» Work to be completed
How many lines of the data include the string "pembuatan"? State that number alone.

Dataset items
::::

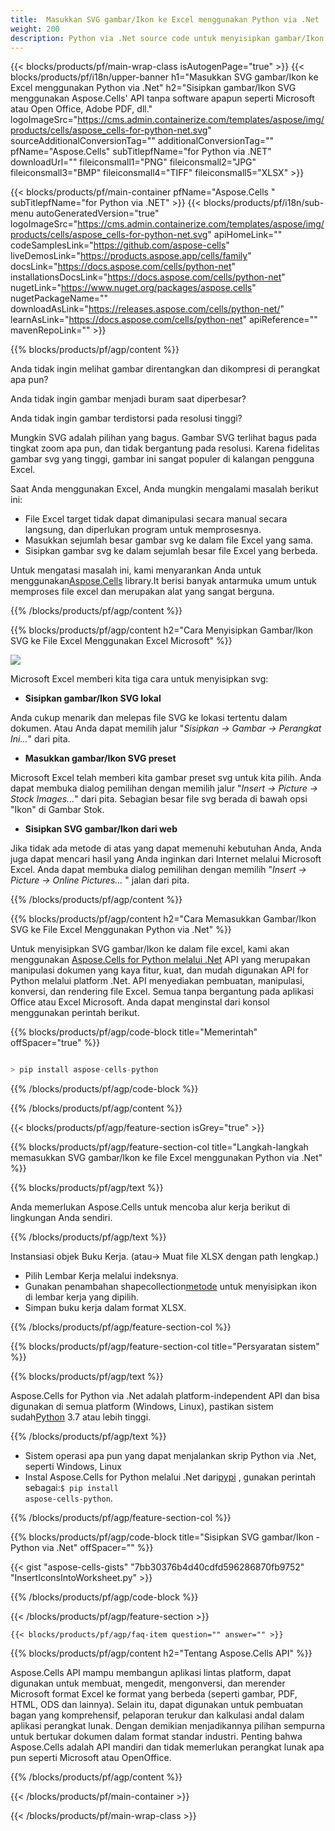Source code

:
 ```yaml
---
title:  Masukkan SVG gambar/Ikon ke Excel menggunakan Python via .Net
weight: 200
description: Python via .Net source code untuk menyisipkan gambar/Ikon SVG ke dalam Excel.
---
```

{{< blocks/products/pf/main-wrap-class isAutogenPage="true" >}}
{{< blocks/products/pf/i18n/upper-banner h1="Masukkan SVG gambar/Ikon ke Excel menggunakan Python via .Net" h2="Sisipkan gambar/Ikon SVG menggunakan Aspose.Cells\' API tanpa software apapun seperti Microsoft atau Open Office, Adobe PDF, dll." logoImageSrc="https://cms.admin.containerize.com/templates/aspose/img/products/cells/aspose_cells-for-python-net.svg" sourceAdditionalConversionTag="" additionalConversionTag="" pfName="Aspose.Cells" subTitlepfName="for Python via .NET" downloadUrl="" fileiconsmall1="PNG" fileiconsmall2="JPG" fileiconsmall3="BMP" fileiconsmall4="TIFF" fileiconsmall5="XLSX" >}}

{{< blocks/products/pf/main-container pfName="Aspose.Cells " subTitlepfName="for Python via .NET" >}}
{{< blocks/products/pf/i18n/sub-menu autoGeneratedVersion="true" logoImageSrc="https://cms.admin.containerize.com/templates/aspose/img/products/cells/aspose_cells-for-python-net.svg" apiHomeLink="" codeSamplesLink="https://github.com/aspose-cells" liveDemosLink="https://products.aspose.app/cells/family" docsLink="https://docs.aspose.com/cells/python-net" installationsDocsLink="https://docs.aspose.com/cells/python-net" nugetLink="https://www.nuget.org/packages/aspose.cells" nugetPackageName="" downloadAsLink="https://releases.aspose.com/cells/python-net/" learnAsLink="https://docs.aspose.com/cells/python-net" apiReference="" mavenRepoLink="" >}}

{{% blocks/products/pf/agp/content %}}

Anda tidak ingin melihat gambar direntangkan dan dikompresi di perangkat apa pun?

Anda tidak ingin gambar menjadi buram saat diperbesar?

Anda tidak ingin gambar terdistorsi pada resolusi tinggi?

Mungkin SVG adalah pilihan yang bagus. Gambar SVG terlihat bagus pada tingkat zoom apa pun, dan tidak bergantung pada resolusi. Karena fidelitas gambar svg yang tinggi, gambar ini sangat populer di kalangan pengguna Excel.

Saat Anda menggunakan Excel, Anda mungkin mengalami masalah berikut ini:

+ File Excel target tidak dapat dimanipulasi secara manual secara langsung, dan diperlukan program untuk memprosesnya.
+ Masukkan sejumlah besar gambar svg ke dalam file Excel yang sama.
+ Sisipkan gambar svg ke dalam sejumlah besar file Excel yang berbeda.

 Untuk mengatasi masalah ini, kami menyarankan Anda untuk menggunakan[Aspose.Cells](https://products.aspose.com/cells/) library.It berisi banyak antarmuka umum untuk memproses file excel dan merupakan alat yang sangat berguna.

{{% /blocks/products/pf/agp/content %}}

{{% blocks/products/pf/agp/content h2="Cara Menyisipkan Gambar/Ikon SVG ke File Excel Menggunakan Excel Microsoft" %}}

![](/cells/id/net/icons/insert-icons-to-excel/sample.png)

Microsoft Excel memberi kita tiga cara untuk menyisipkan svg:

+  **Sisipkan gambar/Ikon SVG lokal**

Anda cukup menarik dan melepas file SVG ke lokasi tertentu dalam dokumen. Atau Anda dapat memilih jalur "*Sisipkan -> Gambar -> Perangkat Ini...*" dari pita.

+  **Masukkan gambar/Ikon SVG preset**

Microsoft Excel telah memberi kita gambar preset svg untuk kita pilih. Anda dapat membuka dialog pemilihan dengan memilih jalur "*Insert -> Picture -> Stock Images...*" dari pita. Sebagian besar file svg berada di bawah opsi "Ikon" di Gambar Stok.

+  **Sisipkan SVG gambar/Ikon dari web**

Jika tidak ada metode di atas yang dapat memenuhi kebutuhan Anda, Anda juga dapat mencari hasil yang Anda inginkan dari Internet melalui Microsoft Excel. Anda dapat membuka dialog pemilihan dengan memilih "*Insert -> Picture -> Online Pictures...* " jalan dari pita.

{{% /blocks/products/pf/agp/content %}}

{{% blocks/products/pf/agp/content h2="Cara Memasukkan Gambar/Ikon SVG ke File Excel Menggunakan Python via .Net" %}}

 Untuk menyisipkan SVG gambar/Ikon ke dalam file excel, kami akan menggunakan
 [Aspose.Cells for Python melalui .Net](https://pypi.org/project/aspose-cells-python/) 
API yang merupakan manipulasi dokumen yang kaya fitur, kuat, dan mudah digunakan API for Python melalui platform .Net. API menyediakan pembuatan, manipulasi, konversi, dan rendering file Excel. Semua tanpa bergantung pada aplikasi Office atau Excel Microsoft. Anda dapat menginstal dari konsol menggunakan perintah berikut.

{{% blocks/products/pf/agp/code-block title="Memerintah" offSpacer="true" %}}

```cs

> pip install aspose-cells-python

```

{{% /blocks/products/pf/agp/code-block %}}

{{% /blocks/products/pf/agp/content %}}

{{< blocks/products/pf/agp/feature-section isGrey="true" >}}

{{% blocks/products/pf/agp/feature-section-col title="Langkah-langkah memasukkan SVG gambar/Ikon ke file Excel menggunakan Python via .Net" %}}

{{% blocks/products/pf/agp/text %}}

Anda memerlukan Aspose.Cells untuk mencoba alur kerja berikut di lingkungan Anda sendiri.

{{% /blocks/products/pf/agp/text %}}

Instansiasi objek Buku Kerja. (atau-> Muat file XLSX dengan path lengkap.)
+ Pilih Lembar Kerja melalui indeksnya.
 + Gunakan penambahan shapecollection[metode](https://reference.aspose.com/cells/python-net/aspose.cells.drawing/shapecollection/) untuk menyisipkan ikon di lembar kerja yang dipilih.
+ Simpan buku kerja dalam format XLSX.

{{% /blocks/products/pf/agp/feature-section-col %}}

{{% blocks/products/pf/agp/feature-section-col title="Persyaratan sistem" %}}

{{% blocks/products/pf/agp/text %}}

 Aspose.Cells for Python via .Net adalah platform-independent API dan bisa digunakan di semua platform (Windows, Linux), pastikan sistem sudah[Python](https://www.python.org/downloads/) 3.7 atau lebih tinggi.
 
{{% /blocks/products/pf/agp/text %}}

-  Sistem operasi apa pun yang dapat menjalankan skrip Python via .Net, seperti Windows, Linux
-  Instal Aspose.Cells for Python melalui .Net dari<a href="https://pypi.org/project/aspose-cells-python/">pypi</a> , gunakan perintah sebagai:<code>$ pip install aspose-cells-python</code>.

{{% /blocks/products/pf/agp/feature-section-col %}}

{{% blocks/products/pf/agp/code-block title="Sisipkan SVG gambar/Ikon - Python via .Net" offSpacer="" %}}

{{< gist "aspose-cells-gists" "7bb30376b4d40cdfd596286870fb9752" "InsertIconsIntoWorksheet.py" >}}

{{% /blocks/products/pf/agp/code-block %}}

{{< /blocks/products/pf/agp/feature-section >}}

    {{< blocks/products/pf/agp/faq-item question="" answer="" >}}
 

<!-- aboutfile Starts -->

{{% blocks/products/pf/agp/content h2="Tentang Aspose.Cells API" %}}

Aspose.Cells API mampu membangun aplikasi lintas platform, dapat digunakan untuk membuat, mengedit, mengonversi, dan merender Microsoft format Excel ke format yang berbeda (seperti gambar, PDF, HTML, ODS dan lainnya). Selain itu, dapat digunakan untuk pembuatan bagan yang komprehensif, pelaporan terukur dan kalkulasi andal dalam aplikasi perangkat lunak. Dengan demikian menjadikannya pilihan sempurna untuk bertukar dokumen dalam format standar industri. Penting bahwa Aspose.Cells adalah API mandiri dan tidak memerlukan perangkat lunak apa pun seperti Microsoft atau OpenOffice.

{{% /blocks/products/pf/agp/content %}}



<!-- aboutfile Ends -->
<!--
{{< blocks/products/pf/agp/other-supported-section title="Other Supported Splitting Formats" subTitle="Using C#, One can also split large file into chunks of many other file formats including." >}}

{{< blocks/products/pf/agp/other-supported-section-item href="https://products.aspose.com/cells/net/splitter/ods/" name="ODS" description="OpenDocument Spreadsheet File" >}}
{{< blocks/products/pf/agp/other-supported-section-item href="https://products.aspose.com/cells/net/splitter/xls/" name="XLS" description="Excel Binary Format" >}}
{{< blocks/products/pf/agp/other-supported-section-item href="https://products.aspose.com/cells/net/splitter/xlsb/" name="XLSB" description="Binary Excel Workbook File" >}}
{{< blocks/products/pf/agp/other-supported-section-item href="https://products.aspose.com/cells/net/splitter/xlsm/" name="XLSM" description="Spreadsheet File" >}}

{{< /blocks/products/pf/agp/other-supported-section >}}

-->

{{< /blocks/products/pf/main-container >}}
    
{{< /blocks/products/pf/main-wrap-class >}}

::::

» Solution to the problem
2